Mittelfrequente Wechselströme/Interferenzströme:
Je nach Anwendungsform überwiegt die schmerzlindernde oder die stimulierende Wirkung mit Muskelkontraktion und anschließender Muskelentspannung. Dadurch werden die Durchblutung gesteigert, Schwellungen reduziert und die Muskulatur gelockert. Die Hochfrequenztherapie führt zur Erwärmung von
Gewebe, das tief im Körper liegt. Sie wirkt durchblutungsfördernd und schmerzlindernd und stabilisiert die Muskelspannung.
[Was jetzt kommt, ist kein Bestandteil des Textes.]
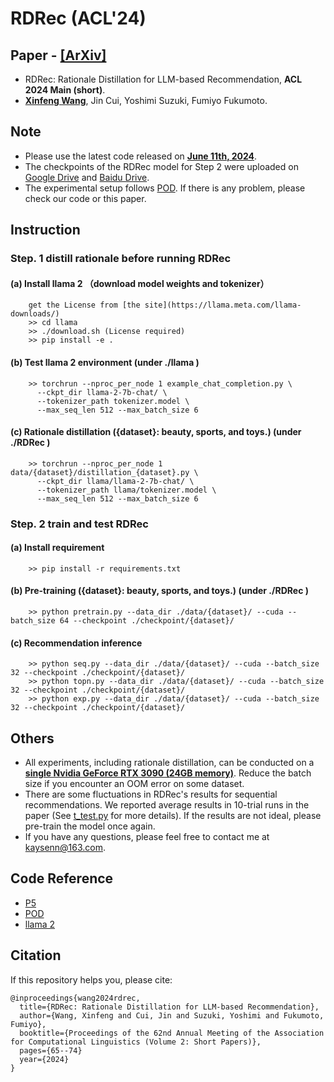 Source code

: # RDRec (ACL'24)

## Paper - [[ArXiv]](https://arxiv.org/pdf/2405.10587)
- RDRec: Rationale Distillation for LLM-based Recommendation, **ACL 2024 Main (short)**.
- [**Xinfeng Wang**](https://wangxfng.github.io/), Jin Cui, Yoshimi Suzuki, Fumiyo Fukumoto.

## Note
- Please use the latest code released on **<u>June 11th, 2024</u>**.
- The checkpoints of the RDRec model for Step 2 were uploaded on [Google Drive](https://drive.google.com/drive/folders/1bwhliM4KN8pBdk5c0pRPDVCgTJbeOk0s) and [Baidu Drive](https://pan.baidu.com/s/15TQ6zi-ZHfPik02bjlPwRQ?pwd=eb3d ).
- The experimental setup follows [POD](https://github.com/lileipisces/POD). If there is any problem, please check our code or this paper.


## Instruction
### Step. 1 distill rationale before running RDRec

#### (a) Install llama 2 （download model weights and tokenizer）
        get the License from [the site](https://llama.meta.com/llama-downloads/)
        >> cd llama 
	    >> ./download.sh (License required)
        >> pip install -e .

#### (b) Test llama 2 environment  (under ./llama )
        >> torchrun --nproc_per_node 1 example_chat_completion.py \
          --ckpt_dir llama-2-7b-chat/ \
          --tokenizer_path tokenizer.model \
          --max_seq_len 512 --max_batch_size 6

#### (c) Rationale distillation  ({dataset}: beauty, sports, and toys.) (under ./RDRec )
        >> torchrun --nproc_per_node 1 data/{dataset}/distillation_{dataset}.py \
          --ckpt_dir llama/llama-2-7b-chat/ \
          --tokenizer_path llama/tokenizer.model \
          --max_seq_len 512 --max_batch_size 6

### Step. 2 train and test RDRec

#### (a) Install requirement 
        >> pip install -r requirements.txt

#### (b) Pre-training ({dataset}: beauty, sports, and toys.) (under ./RDRec )
        >> python pretrain.py --data_dir ./data/{dataset}/ --cuda --batch_size 64 --checkpoint ./checkpoint/{dataset}/

#### (c) Recommendation inference 
        >> python seq.py --data_dir ./data/{dataset}/ --cuda --batch_size 32 --checkpoint ./checkpoint/{dataset}/
        >> python topn.py --data_dir ./data/{dataset}/ --cuda --batch_size 32 --checkpoint ./checkpoint/{dataset}/
        >> python exp.py --data_dir ./data/{dataset}/ --cuda --batch_size 32 --checkpoint ./checkpoint/{dataset}/


## Others
- All experiments, including rationale distillation, can be conducted on a **<u>single Nvidia GeForce RTX 3090 (24GB memory)</u>**. Reduce the batch size if you encounter an OOM error on some dataset.
- There are some fluctuations in RDRec's results for sequential recommendations. We reported average results in 10-trial runs in the paper  (See [t_test.py](https://github.com/WangXFng/RDRec/blob/main/utils/t_test.py) for more details). If the results are not ideal, please pre-train the model once again. 
- If you have any questions, please feel free to contact me at kaysenn@163.com.


## Code Reference
- [P5](https://github.com/jeykigung/P5)
- [POD](https://github.com/lileipisces/POD)
- [llama 2](https://github.com/facebookresearch/llama)


## Citation
If this repository helps you, please cite:

	@inproceedings{wang2024rdrec,
	  title={RDRec: Rationale Distillation for LLM-based Recommendation},
	  author={Wang, Xinfeng and Cui, Jin and Suzuki, Yoshimi and Fukumoto, Fumiyo},
	  booktitle={Proceedings of the 62nd Annual Meeting of the Association for Computational Linguistics (Volume 2: Short Papers)},
   	  pages={65--74}
	  year={2024}
	}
Auch Stoffwechsel- und Abwehrprozesse können durch die elektrischen Ströme im Körper angeregt werden.

Ultraschalltherapie
Die Ultraschalltherapie ist ein Teilbereich der Physikalischen Therapie bzw. der Elektrotherapie und beschreibt ein medizinisches Verfahren zur Schmerzlinderung und Unterstützung von Selbstheilungsprozessen mittels Ultraschall. Der Frequenzbereich der Ultraschalltherapie liegt zwischen 0,8 und 3 MHz. Zur Behandlung wird ein Schallkopf gleichmäßig über die mit Kontaktgel bedeckte, erkrankte Stelle geführt, der Wärme und Gewebebewegung im Körperinneren erzeugen soll.

*(Text Wikipedia)

 


Elektromyographische Diagnostik

Biofeedback Therapie mittels Elektromyographie




Definition
Die Elektromyographie (EMG) ist eine elektrophysiologische Messmethode mit deren Hilfe die elektrische Aktivität von Muskeln gemessen werden kann.

Einsatzmöglichkeiten
  • Analysen der Ruheaktivität eines Muskels (auch im Rahmen eines Übungsprogramms als Biofeedback Signal möglich, d.h. der Patient lernt die Zielmuskulatur "willkürlich" zu entspannen).

  • Messungen der maximalen elektrophysiologischen Aktivität, üblicherweise dargestellt im Mittel eines bestimmten Anspannungszeitraums (statische Kontraktionen) oder im Rahmen dynamischer Prozesse als Mittelwert mehrerer Kontraktionen als Folge einer Bewegung.

  • Biofeedback Analysen (Der Patient bekommt die elektrophysiologische Aktivität im Rahmen seiner Anspannungen / Bewegungen visuell dargestellt und kann diese willkürlich steuern / beeinflussen).

  • Vorher / Nachher Analysen zur Dokumentation des Trainingsfortschritts.


Vorteile
Eindeutiger messmethodischer Nachweis der Arbeits- und Funktionsweise eines Muskels.

Nachweis des An- / Ausschaltverhaltens eines Muskels.

Analysemöglichkeit eines bestimmten Muskels im Rahmen einer ganzen Muskelkette, d.h. Feststellung, trägt der Muskel überhaupt zur Bewegung bei und wenn ja zu welchen prozentualen Anteil.


Pathologiebezogene Fragestellungen (Beispiele)
  • Muskelaktivität wirbelsäulenstabilisierender Muskeln bei Rückenbeschwerden.
  • Muskelaktivität der sog. Rotatorenmanschette bei Schultererkrankungen.
  • Analyse der Muskelaktivität bei Bandscheibenvorfällen mit Wurzelreizungssymptomatik (Fragegestellung wieviel neurologischer Input kommt noch an den betroffenen Muskeln an? Dies impliziert einerseits die Bedingung, das der motorische Teil der Nervenwurzel betroffen ist und andererseits die Dokumentation des Trainingsfortschritts).
  • Analyse der Muskelaktivität bei Schulter Nacken Verspannungen / Kopfschmerzen vom Spannungstyp.
  • Aktivität der Wadenmuskulatur bei Achillessehnenerkrankungen.
  • Aktivität der hüftgelenkumgebenden Muskeln bei Koxarthrose / Totale Endoprothese (Hüftegelenk).
  • Aktivität der kniegelenkumgebenden Muskeln bei Gonarthrose / Totale Endoprothese (Kniegelenk).
  • Aktivität der Unterarmmuskulatur bei Tennisarm oder Golferellenbogen.
  • Aktivität der Unterarmmuskulatur Karpaltunnelsyndrom oder Rhizarthrose.